Records shown START

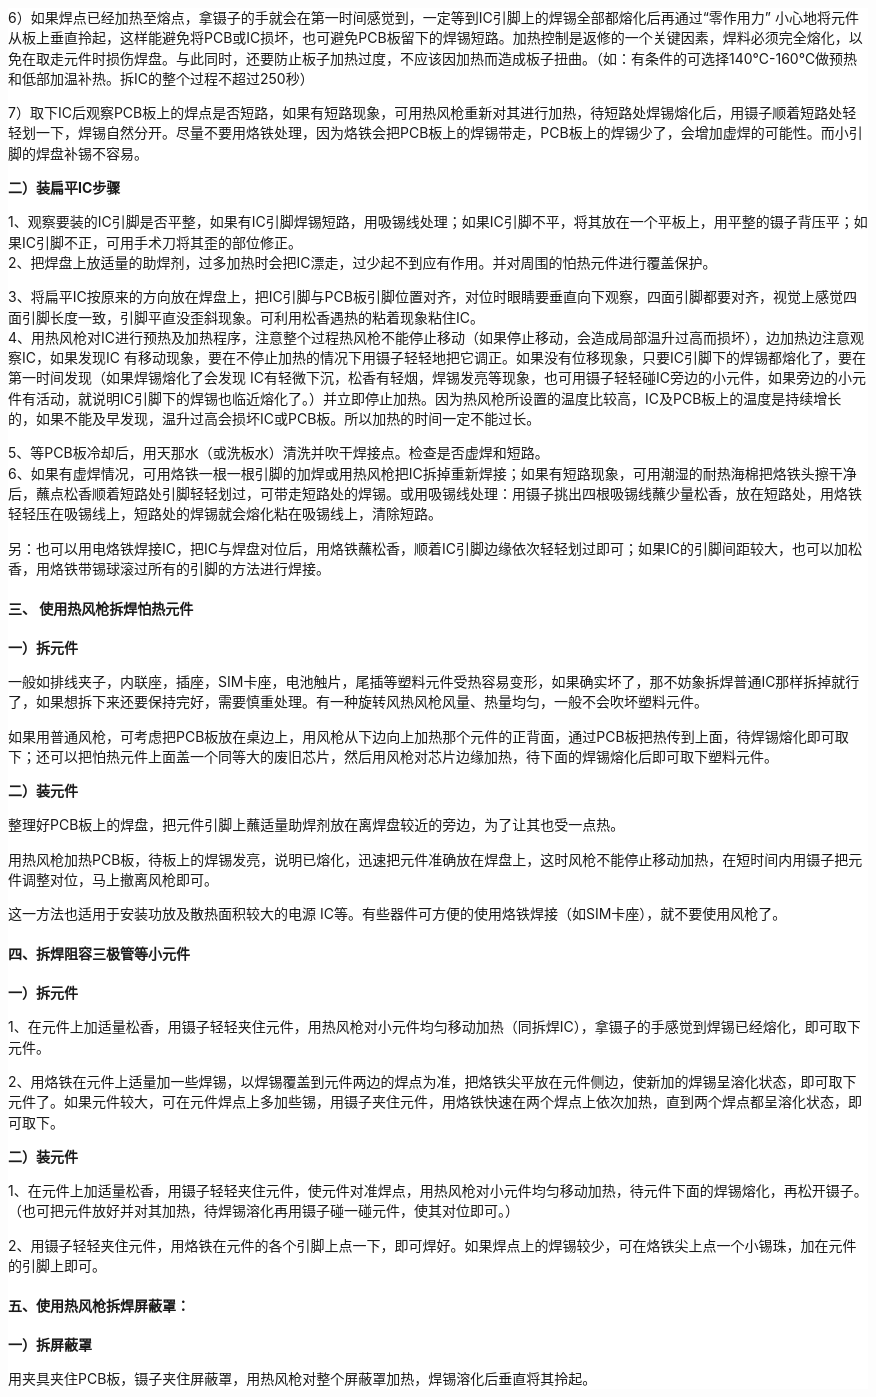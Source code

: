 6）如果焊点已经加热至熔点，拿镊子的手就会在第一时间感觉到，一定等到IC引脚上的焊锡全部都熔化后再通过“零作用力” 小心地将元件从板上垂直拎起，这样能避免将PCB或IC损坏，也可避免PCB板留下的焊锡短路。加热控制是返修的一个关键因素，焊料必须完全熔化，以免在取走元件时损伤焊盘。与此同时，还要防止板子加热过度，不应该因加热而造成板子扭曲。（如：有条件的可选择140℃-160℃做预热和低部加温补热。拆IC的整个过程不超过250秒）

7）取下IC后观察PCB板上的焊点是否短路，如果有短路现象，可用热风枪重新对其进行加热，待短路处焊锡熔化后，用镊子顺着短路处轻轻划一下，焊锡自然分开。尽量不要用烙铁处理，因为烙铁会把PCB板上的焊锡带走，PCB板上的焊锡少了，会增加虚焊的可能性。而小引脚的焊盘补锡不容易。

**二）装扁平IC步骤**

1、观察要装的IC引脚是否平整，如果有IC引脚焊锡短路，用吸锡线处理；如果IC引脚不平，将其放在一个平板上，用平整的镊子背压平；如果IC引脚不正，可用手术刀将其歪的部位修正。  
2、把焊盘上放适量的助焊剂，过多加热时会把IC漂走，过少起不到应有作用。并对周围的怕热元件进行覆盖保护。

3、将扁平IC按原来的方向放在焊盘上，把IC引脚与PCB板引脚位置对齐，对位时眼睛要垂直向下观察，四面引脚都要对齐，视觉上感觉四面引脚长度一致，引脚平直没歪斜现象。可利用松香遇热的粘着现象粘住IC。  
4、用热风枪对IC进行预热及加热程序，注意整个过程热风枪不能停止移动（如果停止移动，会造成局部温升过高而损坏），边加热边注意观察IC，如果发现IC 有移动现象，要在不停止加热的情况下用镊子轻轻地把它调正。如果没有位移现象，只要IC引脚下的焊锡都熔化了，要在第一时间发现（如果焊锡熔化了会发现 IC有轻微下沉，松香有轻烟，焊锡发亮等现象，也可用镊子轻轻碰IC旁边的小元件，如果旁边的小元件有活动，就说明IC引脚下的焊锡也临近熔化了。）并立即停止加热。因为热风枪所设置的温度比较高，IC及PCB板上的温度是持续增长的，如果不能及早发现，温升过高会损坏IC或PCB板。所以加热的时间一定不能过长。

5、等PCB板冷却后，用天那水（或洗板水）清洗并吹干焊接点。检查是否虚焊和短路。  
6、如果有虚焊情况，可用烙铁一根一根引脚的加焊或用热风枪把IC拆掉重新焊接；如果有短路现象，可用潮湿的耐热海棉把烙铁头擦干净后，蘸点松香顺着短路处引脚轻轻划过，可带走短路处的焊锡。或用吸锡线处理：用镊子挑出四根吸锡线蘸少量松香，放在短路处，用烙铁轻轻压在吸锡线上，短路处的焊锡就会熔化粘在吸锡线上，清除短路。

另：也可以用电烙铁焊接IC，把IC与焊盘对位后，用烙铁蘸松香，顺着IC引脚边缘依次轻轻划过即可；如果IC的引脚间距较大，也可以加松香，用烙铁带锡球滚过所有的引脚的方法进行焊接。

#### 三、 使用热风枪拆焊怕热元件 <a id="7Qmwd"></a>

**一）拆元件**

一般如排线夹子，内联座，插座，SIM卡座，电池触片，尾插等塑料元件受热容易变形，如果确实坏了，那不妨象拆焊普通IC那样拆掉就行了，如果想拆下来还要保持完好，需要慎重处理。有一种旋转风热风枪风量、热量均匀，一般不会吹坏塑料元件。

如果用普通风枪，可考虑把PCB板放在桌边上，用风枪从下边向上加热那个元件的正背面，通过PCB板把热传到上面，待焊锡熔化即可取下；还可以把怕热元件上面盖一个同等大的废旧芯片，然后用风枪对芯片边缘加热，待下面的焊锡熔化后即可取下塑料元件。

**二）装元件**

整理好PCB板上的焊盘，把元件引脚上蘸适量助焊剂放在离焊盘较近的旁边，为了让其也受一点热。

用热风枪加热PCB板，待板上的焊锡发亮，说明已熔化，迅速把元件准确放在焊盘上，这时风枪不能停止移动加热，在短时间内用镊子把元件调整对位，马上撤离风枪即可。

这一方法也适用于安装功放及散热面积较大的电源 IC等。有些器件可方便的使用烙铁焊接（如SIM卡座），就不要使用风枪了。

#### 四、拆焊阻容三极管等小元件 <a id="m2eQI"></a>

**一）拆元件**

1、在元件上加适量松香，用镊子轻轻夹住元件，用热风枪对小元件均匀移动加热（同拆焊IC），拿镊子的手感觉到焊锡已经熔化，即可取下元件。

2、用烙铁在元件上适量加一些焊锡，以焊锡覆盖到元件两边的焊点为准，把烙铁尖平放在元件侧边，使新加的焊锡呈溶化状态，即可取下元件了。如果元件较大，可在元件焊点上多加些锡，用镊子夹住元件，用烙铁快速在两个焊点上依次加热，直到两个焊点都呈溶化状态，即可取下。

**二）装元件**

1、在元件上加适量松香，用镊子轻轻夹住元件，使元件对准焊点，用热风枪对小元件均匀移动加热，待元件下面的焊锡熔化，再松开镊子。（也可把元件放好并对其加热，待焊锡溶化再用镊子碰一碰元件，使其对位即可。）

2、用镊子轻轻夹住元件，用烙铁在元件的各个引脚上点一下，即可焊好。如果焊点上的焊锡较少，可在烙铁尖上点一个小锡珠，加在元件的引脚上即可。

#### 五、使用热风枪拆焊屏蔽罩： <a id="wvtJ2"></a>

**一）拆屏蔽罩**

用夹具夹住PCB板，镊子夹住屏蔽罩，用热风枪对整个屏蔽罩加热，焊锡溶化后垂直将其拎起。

Records shown END

=== Brief ===
Tally the lines in the records containing the string "在元件上加适量松香"; output only the tally.

=== Solution for this exercise ===
2